What you will do: Where does the word "mathbb" occur in the data below? Copy each line that holds it.

===== Source material

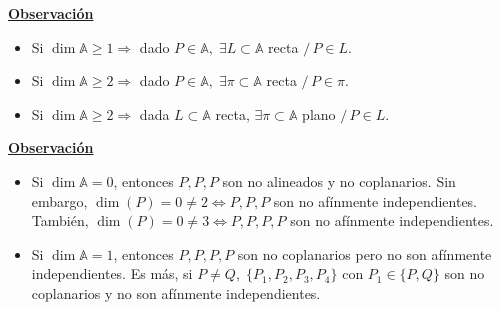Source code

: \documentclass[12pt, a4paper, ones, notitlepage, openany,titlepage]{article}
\newcommand{\observacion}{\noindent\underline{\textbf{Observación}}}
\begin{document}
\observacion
\begin{itemize}
	\item Si $\dim \mathbb{A} \ge 1 \Longrightarrow$ dado $P \in \mathbb{A}, \; \exists L \subset \mathbb{A}$ recta $/\, P \in L$.
	\item Si $\dim \mathbb{A} \ge 2 \Longrightarrow$ dado $P \in \mathbb{A}, \; \exists \pi \subset \mathbb{A}$ recta $/\, P \in \pi$.
	\item Si $\dim \mathbb{A} \ge 2 \Longrightarrow$ dada $L \subset \mathbb{A}$ recta, $\exists \pi \subset \mathbb{A}$ plano $/\, P \in L$.
\end{itemize}
\observacion
\begin{itemize}
	\item Si $\dim \mathbb{A} = 0$, entonces $P, P, P$ son no alineados y no coplanarios. Sin embargo, $\dim(P) = 0 \neq 2 \Longleftrightarrow P,P,P$ son no afínmente independientes. También, $\dim(P) = 0 \neq 3 \Longleftrightarrow P,P,P,P$ son no afínmente independientes.
	\item Si $\dim \mathbb{A} = 1$, entonces $P,P,P,P$ son no coplanarios pero no son afínmente independientes. Es más, si $P \neq Q, \; \{P_1,P_2,P_3,P_4\}$ con $P_1 \in \{P,Q\}$ son no coplanarios y no son afínmente independientes.
\end{itemize}
\end{document}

==========

Solution to this task:
	\item Si $\dim \mathbb{A} \ge 1 \Longrightarrow$ dado $P \in \mathbb{A}, \; \exists L \subset \mathbb{A}$ recta $/\, P \in L$.
	\item Si $\dim \mathbb{A} \ge 2 \Longrightarrow$ dado $P \in \mathbb{A}, \; \exists \pi \subset \mathbb{A}$ recta $/\, P \in \pi$.
	\item Si $\dim \mathbb{A} \ge 2 \Longrightarrow$ dada $L \subset \mathbb{A}$ recta, $\exists \pi \subset \mathbb{A}$ plano $/\, P \in L$.
	\item Si $\dim \mathbb{A} = 0$, entonces $P, P, P$ son no alineados y no coplanarios. Sin embargo, $\dim(P) = 0 \neq 2 \Longleftrightarrow P,P,P$ son no afínmente independientes. También, $\dim(P) = 0 \neq 3 \Longleftrightarrow P,P,P,P$ son no afínmente independientes.
	\item Si $\dim \mathbb{A} = 1$, entonces $P,P,P,P$ son no coplanarios pero no son afínmente independientes. Es más, si $P \neq Q, \; \{P_1,P_2,P_3,P_4\}$ con $P_1 \in \{P,Q\}$ son no coplanarios y no son afínmente independientes.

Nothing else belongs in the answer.